→ **Problem**:
Transcribe the records below exactly, from their first line through the line containing "- Es necesario". Omit every line after it.
---------- Given data
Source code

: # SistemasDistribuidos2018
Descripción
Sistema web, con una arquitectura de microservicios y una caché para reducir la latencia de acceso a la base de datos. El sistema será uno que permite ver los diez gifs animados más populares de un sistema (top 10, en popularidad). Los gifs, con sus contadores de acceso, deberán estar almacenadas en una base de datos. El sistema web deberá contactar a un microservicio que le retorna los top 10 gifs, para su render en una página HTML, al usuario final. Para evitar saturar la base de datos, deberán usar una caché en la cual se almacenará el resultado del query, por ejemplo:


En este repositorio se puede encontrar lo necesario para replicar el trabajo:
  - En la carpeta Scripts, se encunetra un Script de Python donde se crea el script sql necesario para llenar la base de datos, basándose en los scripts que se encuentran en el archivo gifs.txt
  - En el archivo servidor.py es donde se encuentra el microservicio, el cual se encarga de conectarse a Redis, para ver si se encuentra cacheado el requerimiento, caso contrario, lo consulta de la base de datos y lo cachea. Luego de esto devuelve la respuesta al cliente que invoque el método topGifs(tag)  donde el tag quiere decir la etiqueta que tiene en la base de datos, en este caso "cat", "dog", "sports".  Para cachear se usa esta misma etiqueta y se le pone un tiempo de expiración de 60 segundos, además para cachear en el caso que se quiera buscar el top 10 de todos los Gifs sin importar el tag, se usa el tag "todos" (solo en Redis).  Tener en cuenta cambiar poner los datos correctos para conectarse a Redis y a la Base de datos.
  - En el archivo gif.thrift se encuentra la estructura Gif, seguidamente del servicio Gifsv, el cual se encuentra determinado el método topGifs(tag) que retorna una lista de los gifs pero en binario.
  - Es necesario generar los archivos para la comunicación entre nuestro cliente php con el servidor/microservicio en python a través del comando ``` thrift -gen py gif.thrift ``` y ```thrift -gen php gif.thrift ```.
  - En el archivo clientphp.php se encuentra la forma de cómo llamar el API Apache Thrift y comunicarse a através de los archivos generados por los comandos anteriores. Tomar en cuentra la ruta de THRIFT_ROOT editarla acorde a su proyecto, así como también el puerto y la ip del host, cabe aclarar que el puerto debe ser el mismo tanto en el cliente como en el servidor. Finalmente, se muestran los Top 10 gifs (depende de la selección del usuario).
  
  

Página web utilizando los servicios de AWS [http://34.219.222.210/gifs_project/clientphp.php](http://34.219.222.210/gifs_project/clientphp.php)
--------------------
→ **Answer space**:
Source code

: # SistemasDistribuidos2018
Descripción
Sistema web, con una arquitectura de microservicios y una caché para reducir la latencia de acceso a la base de datos. El sistema será uno que permite ver los diez gifs animados más populares de un sistema (top 10, en popularidad). Los gifs, con sus contadores de acceso, deberán estar almacenadas en una base de datos. El sistema web deberá contactar a un microservicio que le retorna los top 10 gifs, para su render en una página HTML, al usuario final. Para evitar saturar la base de datos, deberán usar una caché en la cual se almacenará el resultado del query, por ejemplo:


En este repositorio se puede encontrar lo necesario para replicar el trabajo:
  - En la carpeta Scripts, se encunetra un Script de Python donde se crea el script sql necesario para llenar la base de datos, basándose en los scripts que se encuentran en el archivo gifs.txt
  - En el archivo servidor.py es donde se encuentra el microservicio, el cual se encarga de conectarse a Redis, para ver si se encuentra cacheado el requerimiento, caso contrario, lo consulta de la base de datos y lo cachea. Luego de esto devuelve la respuesta al cliente que invoque el método topGifs(tag)  donde el tag quiere decir la etiqueta que tiene en la base de datos, en este caso "cat", "dog", "sports".  Para cachear se usa esta misma etiqueta y se le pone un tiempo de expiración de 60 segundos, además para cachear en el caso que se quiera buscar el top 10 de todos los Gifs sin importar el tag, se usa el tag "todos" (solo en Redis).  Tener en cuenta cambiar poner los datos correctos para conectarse a Redis y a la Base de datos.
  - En el archivo gif.thrift se encuentra la estructura Gif, seguidamente del servicio Gifsv, el cual se encuentra determinado el método topGifs(tag) que retorna una lista de los gifs pero en binario.
  - Es necesario generar los archivos para la comunicación entre nuestro cliente php con el servidor/microservicio en python a través del comando ``` thrift -gen py gif.thrift ``` y ```thrift -gen php gif.thrift ```.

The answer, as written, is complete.